A name for the backup interface, an interface on the other node that replaces the primary interface on failover. It is typically created by concatenating the hostname and interface name. The value must match an interface section label in a node block.

server-node

label

For application-class blocks: The primary node for instances of the highly available service. Server-node is listed twice if each of the nodes in a cluster serves as the primary node for some instances. The values assigned to server-node must match the labels for node blocks.

For volume blocks: The primary node for this XLV logical volume. The value assigned to server-node must match the label for a node block.

For webserver blocks: The primary node for this Netscape server. The value must match the label for a node block.

short-timeout

integer

The maximum length of time (in seconds) for certain IRIS FailSafe internal communications tasks to complete. Do not change this value.

shutdown-script

pathname

The pathname of a custom Oracle shutdown script that replaces the standard Oracle shutdown script.

shutdown-options

integer

Defines how the database is shut down on a failover. The possible values are: 0—normal shutdown, 1— shutdown with nowait and no checkpointing, and 2— shutdown with nowait with checkpointing.

start-monitor-time

integer

For application-class blocks: This parameter specifies how long (in seconds) after a node releases this highly available service (giveaway) that the application monitor waits before starting monitoring of the highly available service. It is required.

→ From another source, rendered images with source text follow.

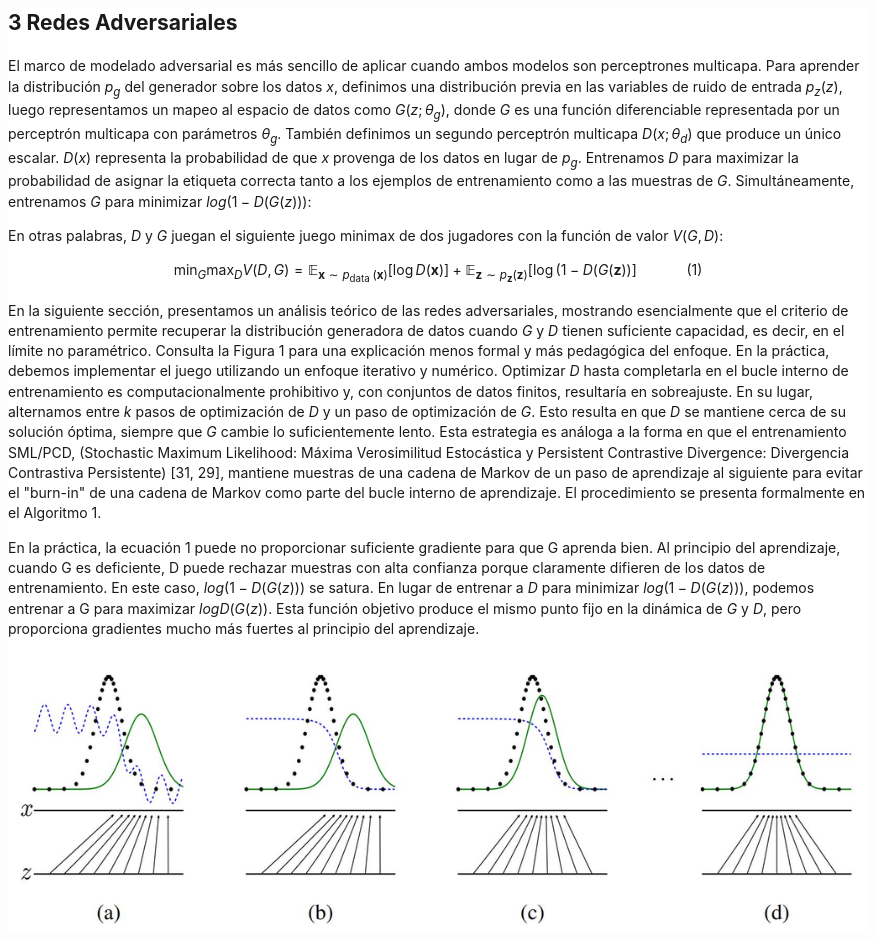 ## 3 Redes Adversariales

El marco de modelado adversarial es más sencillo de aplicar cuando ambos modelos son perceptrones multicapa. Para aprender la distribución $p_g$ del generador sobre los datos $\mathbf{\textit{x}}$, definimos una distribución previa en las variables de ruido de entrada $p_z(z)$, luego representamos un mapeo al espacio de datos como $G(z;\theta_g)$, donde $G$ es una función diferenciable representada por un perceptrón multicapa con parámetros $\theta_g$. También definimos un segundo perceptrón multicapa $D(x;\theta_d)$ que produce un único escalar. $D(x)$ representa la probabilidad de que $x$ provenga de los datos en lugar de $p_g$. Entrenamos $D$ para maximizar la probabilidad de asignar la etiqueta correcta tanto a los ejemplos de entrenamiento como a las muestras de $G$. Simultáneamente, entrenamos $G$ para minimizar $log(1 - D(G(z)))$:


En otras palabras, $D$ y $G$ juegan el siguiente juego minimax de dos jugadores con la función de valor $V(G, D)$:

$$
\min _G \max _D V(D, G) = \mathbb{E}_{\boldsymbol{x} \sim p_{\text {data }}(\boldsymbol{x})}[\log D(\boldsymbol{x})] + \mathbb{E}_{\boldsymbol{z} \sim p_{\boldsymbol{z}}(\boldsymbol{z})}[\log (1-D(G(\boldsymbol{z}))]
\quad \quad \quad \text{(1)}
$$

En la siguiente sección, presentamos un análisis teórico de las redes adversariales, mostrando esencialmente que el criterio de entrenamiento permite recuperar la distribución generadora de datos cuando $G$ y $D$ tienen suficiente capacidad, es decir, en el límite no paramétrico. Consulta la Figura 1 para una explicación menos formal y más pedagógica del enfoque. En la práctica, debemos implementar el juego utilizando un enfoque iterativo y numérico. Optimizar $D$ hasta completarla en el bucle interno de entrenamiento es computacionalmente prohibitivo y, con conjuntos de datos finitos, resultaría en sobreajuste. En su lugar, alternamos entre $k$ pasos de optimización de $D$ y un paso de optimización de $G$. Esto resulta en que $D$ se mantiene cerca de su solución óptima, siempre que $G$ cambie lo suficientemente lento. Esta estrategia es análoga a la forma en que el entrenamiento SML/PCD, (Stochastic Maximum Likelihood: Máxima Verosimilitud Estocástica y Persistent Contrastive Divergence: Divergencia Contrastiva Persistente) [31, 29],  mantiene muestras de una cadena de Markov de un paso de aprendizaje al siguiente para evitar el "burn-in" de una cadena de Markov como parte del bucle interno de aprendizaje. El procedimiento se presenta formalmente en el Algoritmo 1.

En la práctica, la ecuación 1 puede no proporcionar suficiente gradiente para que G aprenda bien. Al principio del aprendizaje, cuando G es deficiente, D puede rechazar muestras con alta confianza porque claramente difieren de los datos de entrenamiento. En este caso, $log(1 − D(G(z)))$ se satura. En lugar de entrenar a $D$ para minimizar $log(1 − D(G(z)))$, podemos entrenar a G para maximizar $log D(G(z))$. Esta función objetivo produce el mismo punto fijo en la dinámica de $G$ y $D$, pero proporciona gradientes mucho más fuertes al principio del aprendizaje.

![Texto alternativo](data/fig1.JPG)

For an action-timer block for a highly available service that has an agent (for example interfaces, sybase, informix, or oracle): The length of time (in seconds) that the interface agent waits after it is told by the application monitor to start monitoring the local interfaces before beginning to monitor. This wait ensures that the database instance has had time to start up and must be greater than or equal to the value of long-timeout.

For an action-timer block for a highly available service that doesn't have an agent: The length of time (in seconds) that the monitoring script waits after it is told by the application monitor to start monitoring before it begins monitoring. The value must be greater than or equal to the value of long-timeout and is required.

startup-script

pathname

The pathname of a custom Oracle startup script that replaces the standard Oracle startup script.

statmon-dir

pathname

Specifies the pathname of a directory on a shared filesystem belonging to its server-node where NFS locking information is stored. The basename of this directory must be statmon.

takeback

pathname

The pathname of the takeback script in /var/ha/actions.

takeover

pathname

The pathname of the takeover script in /var/ha/actions.

unix-user

login_id

The IRIX login name of the owner of the release directory for the database software.

version-major

1

A version number that, along with version-minor, specifies the configuration file format used in this file. It is 1 for IRIS FailSafe 1.0 and IRIS FailSafe 1.1.

version-minor

0
1

A version number that, along with version-major, specifies the configuration file format used in this file. It is 0 for IRIS FailSafe 1.0 configuration files (which can run on IRIS FailSafe 1.1 as well) and 1 for IRIS FailSafe 1.1 configuration files.

volume-name

label

volname must match a volume block label.

webserver-num

integer

The number of Netscape servers configured on this node (server-node). This is the number of web-config sections for this Netscape server.